Rendered images with source text:

□ □ □ □ □ □ □

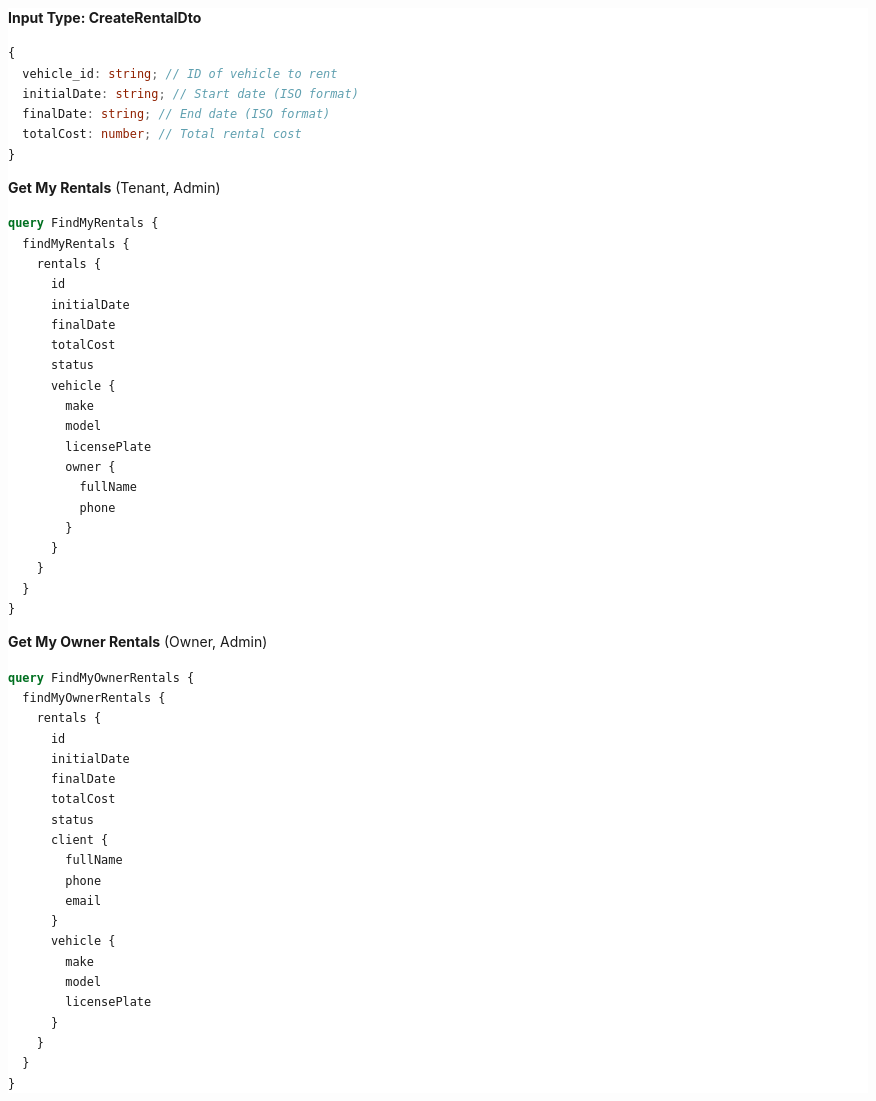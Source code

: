 **Input Type: CreateRentalDto**

```typescript
{
  vehicle_id: string; // ID of vehicle to rent
  initialDate: string; // Start date (ISO format)
  finalDate: string; // End date (ISO format)
  totalCost: number; // Total rental cost
}
```

**Get My Rentals** (Tenant, Admin)

```graphql
query FindMyRentals {
  findMyRentals {
    rentals {
      id
      initialDate
      finalDate
      totalCost
      status
      vehicle {
        make
        model
        licensePlate
        owner {
          fullName
          phone
        }
      }
    }
  }
}
```

**Get My Owner Rentals** (Owner, Admin)

```graphql
query FindMyOwnerRentals {
  findMyOwnerRentals {
    rentals {
      id
      initialDate
      finalDate
      totalCost
      status
      client {
        fullName
        phone
        email
      }
      vehicle {
        make
        model
        licensePlate
      }
    }
  }
}
```
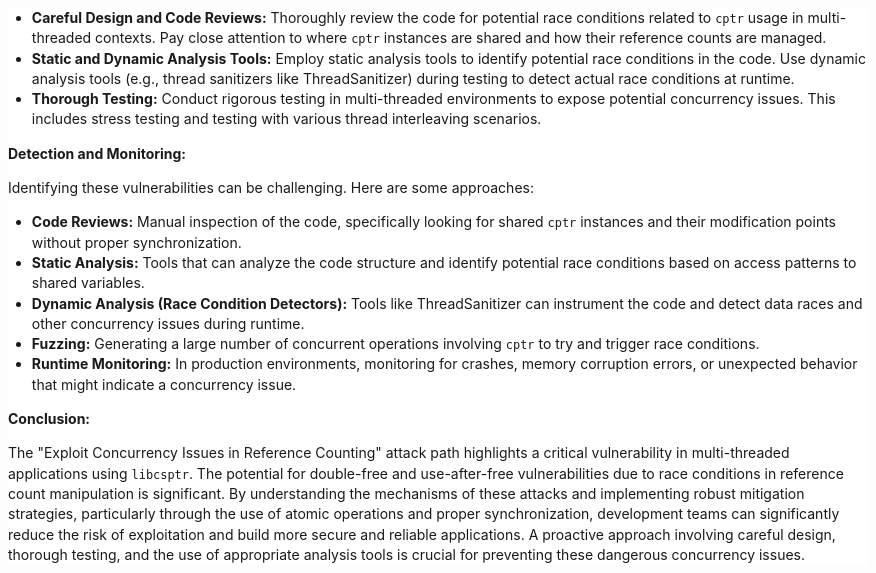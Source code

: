 * **Careful Design and Code Reviews:**  Thoroughly review the code for potential race conditions related to `cptr` usage in multi-threaded contexts. Pay close attention to where `cptr` instances are shared and how their reference counts are managed.
* **Static and Dynamic Analysis Tools:** Employ static analysis tools to identify potential race conditions in the code. Use dynamic analysis tools (e.g., thread sanitizers like ThreadSanitizer) during testing to detect actual race conditions at runtime.
* **Thorough Testing:** Conduct rigorous testing in multi-threaded environments to expose potential concurrency issues. This includes stress testing and testing with various thread interleaving scenarios.

**Detection and Monitoring:**

Identifying these vulnerabilities can be challenging. Here are some approaches:

* **Code Reviews:**  Manual inspection of the code, specifically looking for shared `cptr` instances and their modification points without proper synchronization.
* **Static Analysis:** Tools that can analyze the code structure and identify potential race conditions based on access patterns to shared variables.
* **Dynamic Analysis (Race Condition Detectors):** Tools like ThreadSanitizer can instrument the code and detect data races and other concurrency issues during runtime.
* **Fuzzing:**  Generating a large number of concurrent operations involving `cptr` to try and trigger race conditions.
* **Runtime Monitoring:** In production environments, monitoring for crashes, memory corruption errors, or unexpected behavior that might indicate a concurrency issue.

**Conclusion:**

The "Exploit Concurrency Issues in Reference Counting" attack path highlights a critical vulnerability in multi-threaded applications using `libcsptr`. The potential for double-free and use-after-free vulnerabilities due to race conditions in reference count manipulation is significant. By understanding the mechanisms of these attacks and implementing robust mitigation strategies, particularly through the use of atomic operations and proper synchronization, development teams can significantly reduce the risk of exploitation and build more secure and reliable applications. A proactive approach involving careful design, thorough testing, and the use of appropriate analysis tools is crucial for preventing these dangerous concurrency issues.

□ □ □ □ □ □ □

● WHAT YOU SHOULD DO:
Count every line of the entries that includes "ThreadSanitizer", and say the number alone.

● ANSWER TO THIS EXERCISE:
2